Box-office princess Stephy Tang stars as Wai, a sweet young thing afflicted with pancreatic cancer. The prognosis is not good, with only a 20% chance of recovery, but at least she has insanely loving boyfriend Ming (Shawn Yue), who lives with Wai and her little sister Ping (Zeng Qi Qi). While Wai stays at home in their poorly lit, borderline creepy flat, he's out there trying to make ends meet, but his insistence on knocking off early to race home to Wai results in his unemployment. His new job promises to be slightly more understanding because he's working for childhood friend Fong (Yoka Yue), but Fong is pretty damn attractive and apparently not so stable with her fiancé. She also had a thing for Ming back in grade school, and Wai is well aware of it, also having attended school with the two of them. Since she's dying, plus her condition makes intimacy difficult, and Ming may have a chance with a hot ingénue, perhaps Wai should consider some sort of noble sacrifice in order to ease her beloved's heartbreak. That is, before Ming is tempted into two-timing anyway.

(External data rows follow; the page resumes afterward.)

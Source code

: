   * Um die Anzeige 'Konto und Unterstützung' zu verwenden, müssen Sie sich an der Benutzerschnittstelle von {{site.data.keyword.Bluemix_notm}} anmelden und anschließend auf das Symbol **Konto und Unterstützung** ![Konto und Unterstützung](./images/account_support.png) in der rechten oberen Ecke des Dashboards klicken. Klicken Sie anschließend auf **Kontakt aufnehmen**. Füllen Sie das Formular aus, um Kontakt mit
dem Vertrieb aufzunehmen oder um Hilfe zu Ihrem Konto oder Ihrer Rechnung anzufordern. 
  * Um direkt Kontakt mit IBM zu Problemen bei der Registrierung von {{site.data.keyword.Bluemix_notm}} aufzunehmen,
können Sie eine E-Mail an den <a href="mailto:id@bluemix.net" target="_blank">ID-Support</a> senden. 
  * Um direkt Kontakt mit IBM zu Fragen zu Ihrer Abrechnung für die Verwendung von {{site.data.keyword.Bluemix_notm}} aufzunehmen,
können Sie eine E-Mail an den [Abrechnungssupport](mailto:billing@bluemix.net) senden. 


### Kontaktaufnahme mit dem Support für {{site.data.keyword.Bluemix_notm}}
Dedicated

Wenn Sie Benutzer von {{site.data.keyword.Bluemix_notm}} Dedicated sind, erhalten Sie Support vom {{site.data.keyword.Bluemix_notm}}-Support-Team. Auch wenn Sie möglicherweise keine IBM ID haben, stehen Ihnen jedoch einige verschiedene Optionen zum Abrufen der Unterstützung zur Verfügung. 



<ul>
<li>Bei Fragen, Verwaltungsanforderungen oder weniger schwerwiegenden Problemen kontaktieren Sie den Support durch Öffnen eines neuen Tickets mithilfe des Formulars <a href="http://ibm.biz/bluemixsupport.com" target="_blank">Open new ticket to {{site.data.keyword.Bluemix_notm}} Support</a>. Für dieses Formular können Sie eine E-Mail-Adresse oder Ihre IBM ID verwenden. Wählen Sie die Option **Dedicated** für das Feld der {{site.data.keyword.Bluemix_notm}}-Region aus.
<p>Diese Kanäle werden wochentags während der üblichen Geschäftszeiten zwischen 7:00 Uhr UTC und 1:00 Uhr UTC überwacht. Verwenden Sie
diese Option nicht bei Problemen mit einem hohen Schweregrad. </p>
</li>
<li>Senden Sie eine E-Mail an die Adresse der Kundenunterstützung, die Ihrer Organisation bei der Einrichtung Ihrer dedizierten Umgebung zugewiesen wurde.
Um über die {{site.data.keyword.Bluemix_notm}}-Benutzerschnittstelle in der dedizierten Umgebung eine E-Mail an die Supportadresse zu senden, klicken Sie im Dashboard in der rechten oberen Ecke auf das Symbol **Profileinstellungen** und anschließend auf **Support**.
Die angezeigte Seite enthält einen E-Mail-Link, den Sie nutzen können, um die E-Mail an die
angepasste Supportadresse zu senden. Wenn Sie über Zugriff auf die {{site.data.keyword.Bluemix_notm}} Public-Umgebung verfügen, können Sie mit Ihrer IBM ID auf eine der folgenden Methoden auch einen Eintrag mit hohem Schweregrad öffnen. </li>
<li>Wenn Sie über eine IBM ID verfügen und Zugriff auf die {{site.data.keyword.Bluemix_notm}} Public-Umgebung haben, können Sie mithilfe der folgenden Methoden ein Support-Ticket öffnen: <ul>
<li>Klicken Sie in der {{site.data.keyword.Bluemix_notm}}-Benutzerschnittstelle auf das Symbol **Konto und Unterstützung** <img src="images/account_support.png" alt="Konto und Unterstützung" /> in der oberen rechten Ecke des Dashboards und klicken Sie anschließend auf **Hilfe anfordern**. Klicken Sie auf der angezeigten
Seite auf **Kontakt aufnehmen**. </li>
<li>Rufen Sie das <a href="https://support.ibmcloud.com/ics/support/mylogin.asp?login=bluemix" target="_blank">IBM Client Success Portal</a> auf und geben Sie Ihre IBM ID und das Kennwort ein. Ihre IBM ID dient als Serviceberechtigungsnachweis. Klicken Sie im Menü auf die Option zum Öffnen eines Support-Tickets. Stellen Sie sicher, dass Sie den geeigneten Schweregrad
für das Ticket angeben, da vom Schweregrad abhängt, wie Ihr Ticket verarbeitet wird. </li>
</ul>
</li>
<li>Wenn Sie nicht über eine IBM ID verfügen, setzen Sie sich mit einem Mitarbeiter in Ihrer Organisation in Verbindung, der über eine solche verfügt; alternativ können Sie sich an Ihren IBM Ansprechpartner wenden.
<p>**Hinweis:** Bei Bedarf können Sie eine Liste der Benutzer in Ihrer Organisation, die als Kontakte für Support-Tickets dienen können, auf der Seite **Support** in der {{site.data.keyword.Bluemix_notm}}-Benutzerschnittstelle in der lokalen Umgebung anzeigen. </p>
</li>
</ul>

Hold on, there's also a horror element to add to the mix. Little Ping keeps getting busted at school for reading horror comics, and thinks that Wai is starting to resemble the icky drawings in her pulpy reading material. Wai's battle with cancer comes with the appropriate mood swings, but there are odd details arising, including her growing disenchantment with Western medicine (she hates chemotherapy), and a growing belief in Eastern practices, including herbal medicine and practicing qigong, or the coordination of breathing patterns via poses and postures, AKA internal martial arts. No, this doesn't mean Stephy Tang will soon be kicking Shawn Yue's ass as the toughest terminal beauty around, but she may be able to walk via her hands, plus there may be side effects requiring the creepy stylistic touch of the Pang Brothers. The bigger question may be what's happening to Ming, because soon Ping starts to think that Ming looks like the drawings in her comic books, too. Since the title of the film is In Love with the Dead, we can only assume that someone is being kicked off. But is it Wai or Ming who's lacking the pulse?In Love with the Dead earns points for dabbling in other genres, namely the terminal illness romance, and Danny Pang's effort is surprisingly accomplished. He uses very few characters, few sets, and a maximum of breathing room (the film is glacially paced by Hong Kong standards), but there is something involving in his pacing and how he slowly digs into the characters to reveal their insecurities and fears. The cast turns in decent performances, and the film progresses effectively. The horror elements are introduced quite well, creeping up slowly, and building to a final revelation or discovery that will hopefully make everything that came before worthwhile. These elements do intrigue, adding anticipation to the film, and despite the overuse of certain techniques (shock sounds, montages, fadeouts), In Love with the Dead feels like it's heading somewhere. The film is patient, and forces the audience to be patient too. As the film nears its close, it's obvious that something is definitely up, and Danny Pang does enough to keep us around to find out.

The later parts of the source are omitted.